Bu özetten bir şey anlamadınız kuşkusuz... Ama filmden de daha fazlasını çıkarmak olanaksız. Marvel artık asıl malzeme, yani asıl ilgi görmüş büyük romanlar tükendiğinden, deposunun dibini kazıyor. Bu kez Dan Abnett- Andy Lanning ikilisinin köşede kalmış bir çizgi-romanını uyarlıyor.
Ve işin başına yazar-yönetmen, daha önce Slither- Yaratıklar, Super gibi doyurmayan filmler yönetmiş olan bugün 44 yaşında (1970 doğumlu) James Gunn geçiyor.

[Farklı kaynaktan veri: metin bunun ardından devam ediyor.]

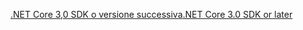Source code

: [<span data-ttu-id="aeb75-101">.NET Core 3,0 SDK o versione successiva</span><span class="sxs-lookup"><span data-stu-id="aeb75-101">.NET Core 3.0 SDK or later</span></span>](https://dotnet.microsoft.com/download/dotnet-core/3.0)
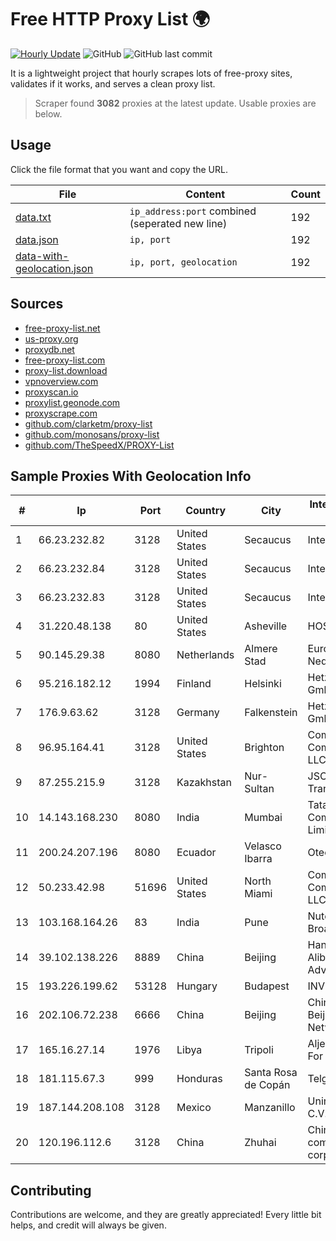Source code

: 
# Free HTTP Proxy List 🌍

[![Hourly Update](https://github.com/mertguvencli/http-proxy-list/actions/workflows/main.yml/badge.svg?branch=main)](https://github.com/mertguvencli/http-proxy-list/actions/workflows/main.yml)
![GitHub](https://img.shields.io/github/license/mertguvencli/http-proxy-list)
![GitHub last commit](https://img.shields.io/github/last-commit/mertguvencli/http-proxy-list)

It is a lightweight project that hourly scrapes lots of free-proxy sites, validates if it works, and serves a clean proxy list.


> Scraper found **3082** proxies at the latest update. Usable proxies are below.

## Usage

Click the file format that you want and copy the URL.


|File|Content|Count|
|----|-------|-----|
|[data.txt](https://raw.githubusercontent.com/mertguvencli/http-proxy-list/main/proxy-list/data.txt)|`ip_address:port` combined (seperated new line)|192|
|[data.json](https://raw.githubusercontent.com/mertguvencli/http-proxy-list/main/proxy-list/data.json)|`ip, port`|192|
|[data-with-geolocation.json](https://raw.githubusercontent.com/mertguvencli/http-proxy-list/main/proxy-list/data-with-geolocation.json)|`ip, port, geolocation`|192|

## Sources

* [free-proxy-list.net](https://free-proxy-list.net)
* [us-proxy.org](https://www.us-proxy.org)
* [proxydb.net](http://proxydb.net)
* [free-proxy-list.com](https://free-proxy-list.com/?page=&port=&type%5B%5D=http&type%5B%5D=https&up_time=0&search=Search)
* [proxy-list.download](https://www.proxy-list.download/HTTP)
* [vpnoverview.com](https://vpnoverview.com/privacy/anonymous-browsing/free-proxy-servers)
* [proxyscan.io](https://www.proxyscan.io)
* [proxylist.geonode.com](https://proxylist.geonode.com/api/proxy-list?limit=300&page=1&sort_by=lastChecked&sort_type=desc&protocols=http,https)
* [proxyscrape.com](https://api.proxyscrape.com/v2/?request=displayproxies&protocol=http&timeout=10000&country=all&ssl=all&anonymity=all)
* [github.com/clarketm/proxy-list](https://raw.githubusercontent.com/clarketm/proxy-list/master/proxy-list-raw.txt)
* [github.com/monosans/proxy-list](https://raw.githubusercontent.com/monosans/proxy-list/main/proxies/http.txt)
* [github.com/TheSpeedX/PROXY-List](https://raw.githubusercontent.com/TheSpeedX/PROXY-List/master/http.txt)


## Sample Proxies With Geolocation Info

|#|Ip|Port|Country|City|Internet Service Provider|
|-|--|----|-------|----|-------------------------|
|1|66.23.232.82|3128|United States|Secaucus|Interserver, Inc|
|2|66.23.232.84|3128|United States|Secaucus|Interserver, Inc|
|3|66.23.232.83|3128|United States|Secaucus|Interserver, Inc|
|4|31.220.48.138|80|United States|Asheville|HOSTINGER US|
|5|90.145.29.38|8080|Netherlands|Almere Stad|Eurofiber Nederland BV|
|6|95.216.182.12|1994|Finland|Helsinki|Hetzner Online GmbH|
|7|176.9.63.62|3128|Germany|Falkenstein|Hetzner Online GmbH|
|8|96.95.164.41|3128|United States|Brighton|Comcast Cable Communications, LLC|
|9|87.255.215.9|3128|Kazakhstan|Nur-Sultan|JSC Transtelecom|
|10|14.143.168.230|8080|India|Mumbai|Tata Communications Limited|
|11|200.24.207.196|8080|Ecuador|Velasco Ibarra|Otecel S.A.|
|12|50.233.42.98|51696|United States|North Miami|Comcast Cable Communications, LLC|
|13|103.168.164.26|83|India|Pune|Nutech Broadband|
|14|39.102.138.226|8889|China|Beijing|Hangzhou Alibaba Advertising Co|
|15|193.226.199.62|53128|Hungary|Budapest|INVITEL Zrt.|
|16|202.106.72.238|6666|China|Beijing|China Unicom Beijing Province Network|
|17|165.16.27.14|1976|Libya|Tripoli|Aljeel Aljadeed For Technology|
|18|181.115.67.3|999|Honduras|Santa Rosa de Copán|Telgua|
|19|187.144.208.108|3128|Mexico|Manzanillo|Uninet S.A. de C.V.|
|20|120.196.112.6|3128|China|Zhuhai|China Mobile communications corporation|



## Contributing

Contributions are welcome, and they are greatly appreciated! Every
little bit helps, and credit will always be given.

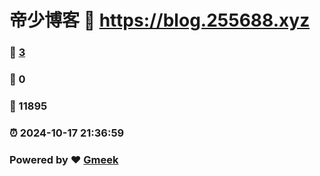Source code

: # 帝少博客 :link: https://blog.255688.xyz 
### :page_facing_up: [3](https://blog.255688.xyz/tag.html) 
### :speech_balloon: 0 
### :hibiscus: 11895 
### :alarm_clock: 2024-10-17 21:36:59 
### Powered by :heart: [Gmeek](https://github.com/Meekdai/Gmeek)
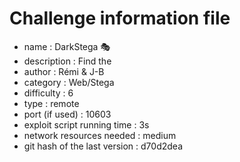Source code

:<!-- THIS FILE MUST BE RENAMED TO README.md -->
<!-- Please contact us if anything is missing -->

# Challenge information file

- name : DarkStega 🎭
- description : Find the 
- author : Rémi & J-B
- category : Web/Stega
- difficulty : 6
- type : remote
- port (if used) : 10603
- exploit script running time : 3s
- network resources needed : medium
- git hash of the last version : d70d2dea
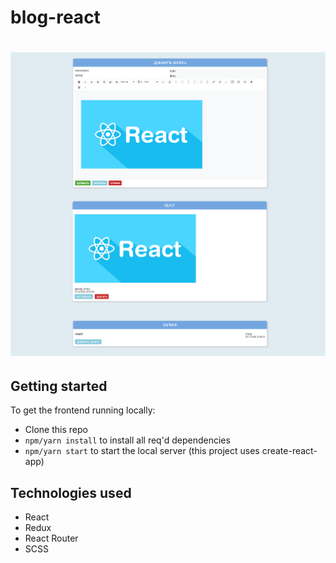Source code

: # blog-react
# ![blog-react](logo.png)
## Getting started
To get the frontend running locally:
- Clone this repo
- `npm/yarn install` to install all req'd dependencies
- `npm/yarn start` to start the local server (this project uses create-react-app)
## Technologies used
- React
- Redux
- React Router
- SCSS
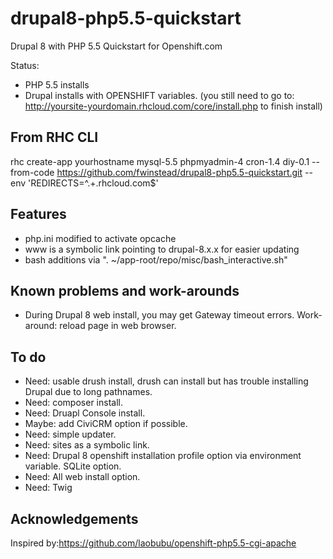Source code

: # drupal8-php5.5-quickstart
Drupal 8 with PHP 5.5 Quickstart for Openshift.com 

Status: 

* PHP 5.5 installs
* Drupal installs with OPENSHIFT variables. (you still need to go to: http://yoursite-yourdomain.rhcloud.com/core/install.php to finish install)

## From RHC CLI

rhc create-app yourhostname mysql-5.5 phpmyadmin-4 cron-1.4 diy-0.1 --from-code https://github.com/fwinstead/drupal8-php5.5-quickstart.git --env 'REDIRECTS=^.+\.rhcloud\.com$'

## Features

* php.ini modified to activate opcache
* www is a symbolic link pointing to drupal-8.x.x for easier updating
* bash additions via ".  ~/app-root/repo/misc/bash_interactive.sh"

## Known problems and work-arounds

* During Drupal 8 web install, you may get Gateway timeout errors. Work-around: reload page in web browser.

## To do

* Need: usable drush install, drush can install but has trouble installing Drupal due to long pathnames.
* Need: composer install.
* Need: Druapl Console install.
* Maybe: add CiviCRM option if possible.
* Need: simple updater.
* Need: sites as a symbolic link.
* Need: Drupal 8 openshift installation profile option via environment variable. SQLite option.
* Need: All web install option.
* Need: Twig

## Acknowledgements

Inspired by:https://github.com/laobubu/openshift-php5.5-cgi-apache





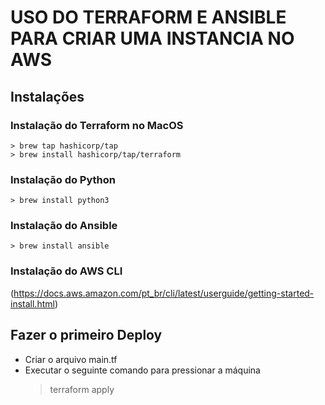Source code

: # USO DO TERRAFORM E ANSIBLE PARA CRIAR UMA INSTANCIA NO AWS


## Instalações

### Instalação do Terraform no MacOS
	> brew tap hashicorp/tap
	> brew install hashicorp/tap/terraform

### Instalação do Python
	> brew install python3

### Instalação do Ansible
	> brew install ansible

### Instalação do AWS CLI
(https://docs.aws.amazon.com/pt_br/cli/latest/userguide/getting-started-install.html)

## Fazer o primeiro Deploy

- Criar o arquivo main.tf
- Executar o seguinte comando para pressionar a máquina 
	> terraform apply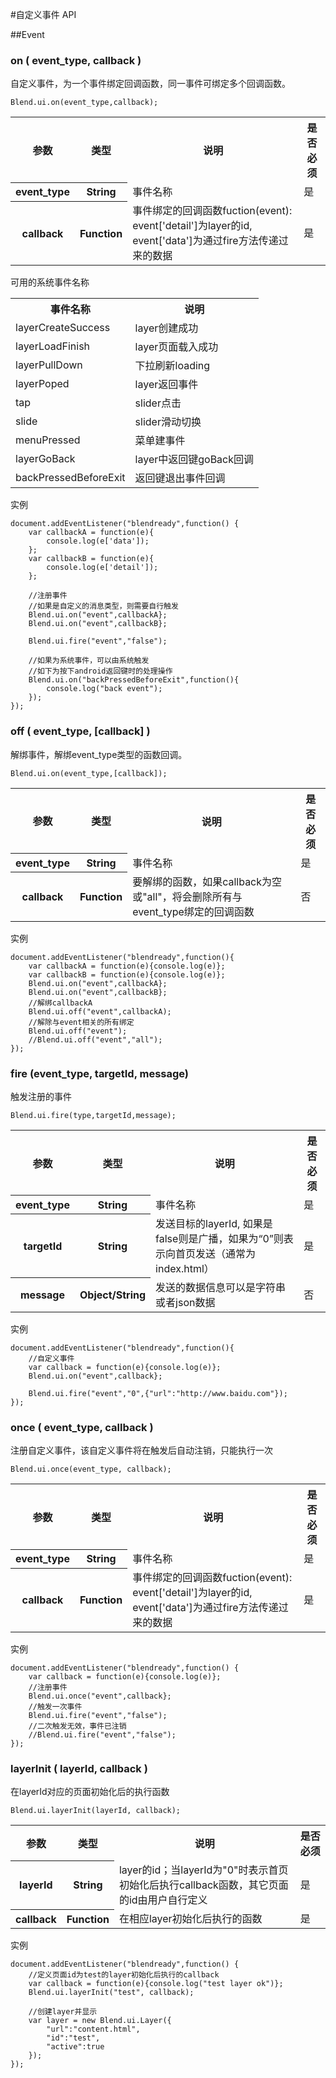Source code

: #自定义事件 API

##Event
<h3 class="event" platform="ios android web">on ( event_type, callback ) </h3>
自定义事件，为一个事件绑定回调函数，同一事件可绑定多个回调函数。

<pre><code>Blend.ui.on(event_type,callback);</code></pre>

<table>
    <tbody>
        <tr>
        	<th>参数</th>
            <th>类型</th>
            <th>说明</th>
            <th>是否必须</th>
        </tr>
        <tr>
          <th>event_type</th>
          <th>String</th>
          <td>事件名称</td>
          <td>是</td>
        </tr>
        <tr>
          <th>callback</th>
          <th>Function</th>
          <td>事件绑定的回调函数fuction(event): event['detail']为layer的id, event['data']为通过fire方法传递过来的数据</td>
          <td>是</td>
        </tr>
   <tbody>
</table>

可用的系统事件名称

<table>
    <tbody>
        <tr>
        	<th>事件名称</th>
            <th>说明</th>
        </tr>
        <tr>
          <td>layerCreateSuccess</td>
          <td>layer创建成功</td>
        </tr>
        <tr>
          <td>layerLoadFinish</td>
          <td>layer页面载入成功</td>
        </tr>
        <tr>
          <td>layerPullDown</td>
          <td>下拉刷新loading</td>
        </tr>
        <tr>
          <td>layerPoped</td>
          <td>layer返回事件</td>
        </tr>
        <tr>
          <td>tap</td>
          <td>slider点击</td>
        </tr>
        <tr>
          <td>slide</td>
          <td>slider滑动切换</td>
        </tr>
        <tr>
          <td>menuPressed</td>
          <td>菜单建事件</td>
        </tr>
        <tr>
          <td>layerGoBack</td>
          <td>layer中返回键goBack回调</td>
        </tr>
        <tr>
          <td>backPressedBeforeExit</td>
          <td>返回键退出事件回调</td>
        </tr>
	<tbody>
</table>


实例
<pre><code>document.addEventListener("blendready",function() {
    var callbackA = function(e){
		console.log(e['data']);
    };
    var callbackB = function(e){
		console.log(e['detail']);
    };

    //注册事件
    //如果是自定义的消息类型，则需要自行触发
	Blend.ui.on("event",callbackA};
	Blend.ui.on("event",callbackB};

	Blend.ui.fire("event","false");

	//如果为系统事件，可以由系统触发
	//如下为按下android返回键时的处理操作
	Blend.ui.on("backPressedBeforeExit",function(){
	    console.log("back event");
	});
});
</code></pre>

<h3 class="event" platform="ios android web">off ( event_type, [callback] )</h3>
解绑事件，解绑event_type类型的函数回调。

<pre><code>Blend.ui.on(event_type,[callback]);</code></pre>

<table>
    <tbody>
        <tr>
        	<th>参数</th>
            <th>类型</th>
            <th>说明</th>
            <th>是否必须</th>
        </tr>
        <tr>
          <th>event_type</th>
          <th>String</th>
          <td>事件名称</td>
          <td>是</td>
        </tr>
        <tr>
          <th>callback</th>
          <th>Function</th>
          <td>要解绑的函数，如果callback为空或"all"，将会删除所有与event_type绑定的回调函数</td>
          <td>否</td>
        </tr>
   <tbody>
</table>

实例
<pre><code>document.addEventListener("blendready",function(){
    var callbackA = function(e){console.log(e)};
    var callbackB = function(e){console.log(e)};
	Blend.ui.on("event",callbackA};
	Blend.ui.on("event",callbackB};
	//解绑callbackA
	Blend.ui.off("event",callbackA);
	//解除与event相关的所有绑定
	Blend.ui.off("event");
	//Blend.ui.off("event","all");
});
</code></pre>

<h3 class="event" platform="ios android web">fire (event_type, targetId, message) </h3>
触发注册的事件
<pre><code>Blend.ui.fire(type,targetId,message);</code></pre>

<table>
    <tbody>
        <tr>
        	<th>参数</th>
            <th>类型</th>
            <th>说明</th>
            <th>是否必须</th>
        </tr>
        <tr>
          <th>event_type</th>
          <th>String</th>
          <td>事件名称</td>
          <td>是</td>
        </tr>
        <tr>
          <th>targetId</th>
          <th>String</th>
          <td>发送目标的layerId, 如果是false则是广播，如果为“0”则表示向首页发送（通常为index.html）</td>
          <td>是</td>
        </tr>
        <tr>
          <th>message</th>
          <th>Object/String</th>
          <td>发送的数据信息可以是字符串或者json数据</td>
          <td>否</td>
        </tr>
   <tbody>
</table>

实例
<pre><code>document.addEventListener("blendready",function(){
    //自定义事件
    var callback = function(e){console.log(e)};
	Blend.ui.on("event",callback};

	Blend.ui.fire("event","0",{"url":"http://www.baidu.com"});
});
</code></pre>


<h3 class="event" platform="ios android web">once ( event_type, callback ) </h3>
注册自定义事件，该自定义事件将在触发后自动注销，只能执行一次
<pre><code>Blend.ui.once(event_type, callback);</code></pre>

<table>
    <tbody>
        <tr>
        	<th>参数</th>
            <th>类型</th>
            <th>说明</th>
            <th>是否必须</th>
        </tr>
        <tr>
          <th>event_type</th>
          <th>String</th>
          <td>事件名称</td>
          <td>是</td>
        </tr>
        <tr>
          <th>callback</th>
          <th>Function</th>
          <td>事件绑定的回调函数fuction(event): event['detail']为layer的id, event['data']为通过fire方法传递过来的数据</td>
          <td>是</td>
        </tr>
   <tbody>
</table>

实例
<pre><code>document.addEventListener("blendready",function() {
    var callback = function(e){console.log(e)};
    //注册事件
	Blend.ui.once("event",callback};
	//触发一次事件
	Blend.ui.fire("event","false");
	//二次触发无效，事件已注销
	//Blend.ui.fire("event","false");
});
</code></pre>

<h3 class="event" platform="ios android web">layerInit ( layerId, callback )</h3>
在layerId对应的页面初始化后的执行函数
<pre><code>Blend.ui.layerInit(layerId, callback);</code></pre>

<table>
    <tbody>
        <tr>
        	<th>参数</th>
            <th>类型</th>
            <th>说明</th>
            <th>是否必须</th>
        </tr>
        <tr>
          <th>layerId</th>
          <th>String</th>
          <td>layer的id；当layerId为"0"时表示首页初始化后执行callback函数，其它页面的id由用户自行定义</td>
          <td>是</td>
        </tr>
        <tr>
          <th>callback</th>
          <th>Function</th>
          <td>在相应layer初始化后执行的函数</td>
          <td>是</td>
        </tr>
   <tbody>
</table>

实例
<pre><code>document.addEventListener("blendready",function() {
    //定义页面id为test的layer初始化后执行的callback
    var callback = function(e){console.log("test layer ok")};
    Blend.ui.layerInit("test", callback);

    //创建layer并显示
    var layer = new Blend.ui.Layer({
    	"url":"content.html",
    	"id":"test",
    	"active":true
	});
});
</code></pre>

Sonuç? Bitmek bilmeyen (tam iki saat!), adım başı bir özel efekte dayanan (filmin tek başarılı yanı), ne olup bittiğinin anlaşılması zorsa da zaten önem taşımayan çocukça bir avantür. Kimi genç oyuncular enerjiyle işlerine asılıyor. Ama Zoe Saldana’yı bu denli sevimsiz yapmayı, Glenn Close’u bir ‘karikatür teyze’ye dönüştürmeyi, Benicio del Toro’yu tanınmaz hale getirmeyi nasıl başarmışlar? Ayrıca sık sık adı geçen Kevin Bacon’un ise, bir dönemin gözde dans filmi Footloose nedeniyle anıldığını dikkat etmezseniz kaçırabilirsiniz!..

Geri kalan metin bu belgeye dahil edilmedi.